摘要： 在本工作中，我们在$f(R,T)$引力框架下研究了引力源的解耦问题。基本上，这里采用了完整的几何变形技术，该技术能够使各向异性天体物理系统精确解的求解过程平滑进行，而无需对变形函数施加任何特定的假设。同时，我们还使用了5维欧几里得时空，以便描述嵌入类I时空以获得可解的球形物理系统。 由此得到的解不仅在物理上具有重要意义，而且为探索新的可能性提供了条件。特别是，从当前的研究可以看出，混合$f(R,T)$和CGD（宇宙学渐近退化）将情景扩展到了纯广义相对论领域之外，从而明确有助于增强致密星体内部天体物理特性的特征。因此，为了检验基于所得解的恒星系统的物理可接受性和稳定性，我们进行了若干物理测试，这些测试满足所有稳定性标准，包括密度和压力的非奇异性。 显示英文摘要

摘要： In the work, we present investigation on decoupling gravitational sources under the framework of $f(R,T)$ gravity. Basically the complete geometric deformation technique has been employed here which facilitates finding exact solutions to the anisotropic astrophysical system smoothly without imposing any particular ansatz for deformation function.
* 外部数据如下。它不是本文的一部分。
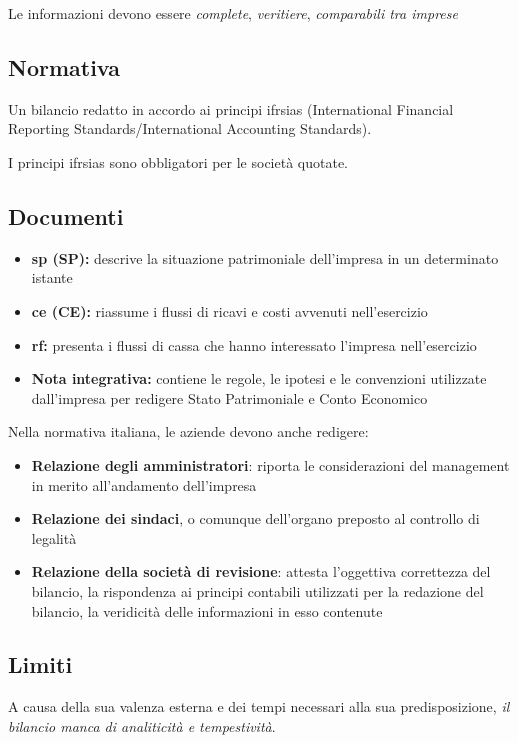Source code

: Le informazioni devono essere \emph{complete}, \emph{veritiere}, \emph{comparabili tra imprese}

\subsection{Normativa}
Un \gls{bilancio} redatto in accordo ai principi \gls{ifrsias} (International Financial
Reporting Standards/International Accounting Standards).

I principi \gls{ifrsias} sono obbligatori per le società quotate.

\subsection{Documenti}

\begin{itemize}
    \item \textbf{\Gls{sp} (SP):} descrive la situazione patrimoniale dell’impresa in un determinato istante
    \item \textbf{\Gls{ce} (CE):} riassume i flussi di ricavi e costi avvenuti nell’esercizio
    \item \textbf{\Gls{rf}:} presenta i flussi di cassa che hanno interessato l’impresa nell’esercizio
    \item \textbf{Nota integrativa:} contiene le regole, le ipotesi e le convenzioni utilizzate dall’impresa per redigere Stato Patrimoniale e Conto Economico
\end{itemize}

Nella normativa italiana, le aziende devono anche redigere:
\begin{itemize}
    \item \textbf{Relazione degli amministratori}: riporta le considerazioni del management in merito all’andamento dell’impresa
    \item \textbf{Relazione dei sindaci}, o comunque dell’organo preposto al controllo di legalità
    \item \textbf{Relazione della società di revisione}: attesta l’oggettiva correttezza del bilancio, la rispondenza ai principi contabili utilizzati per la redazione del bilancio, la veridicità delle informazioni in esso contenute
\end{itemize}

\subsection{Limiti}
A causa della sua valenza esterna e dei tempi necessari alla sua  predisposizione,
\emph{il bilancio manca di analiticità e tempestività}.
Along with this we have also used 5-dimensional Euclidean spacetime in order to describe the embedding Class I spacetime for getting a solvable spherical physical system. The solutions thus obtained show physically interesting as well as viable with new possibilities to sought for. Especially, from the present investigation it is worthy to note that the mixture $f(R,T)$ + CGD translate the scenario beyond the pure GR realm and hence clearly helps to enhance the features of the interior astrophysical aspects of compact stellar objects. Therefore to check the physical acceptability and stability of the stellar system based on the obtained solutions, we have performed a few physical tests which satisfy all the stability criteria, including nonsingular nature of the density as well as pressure.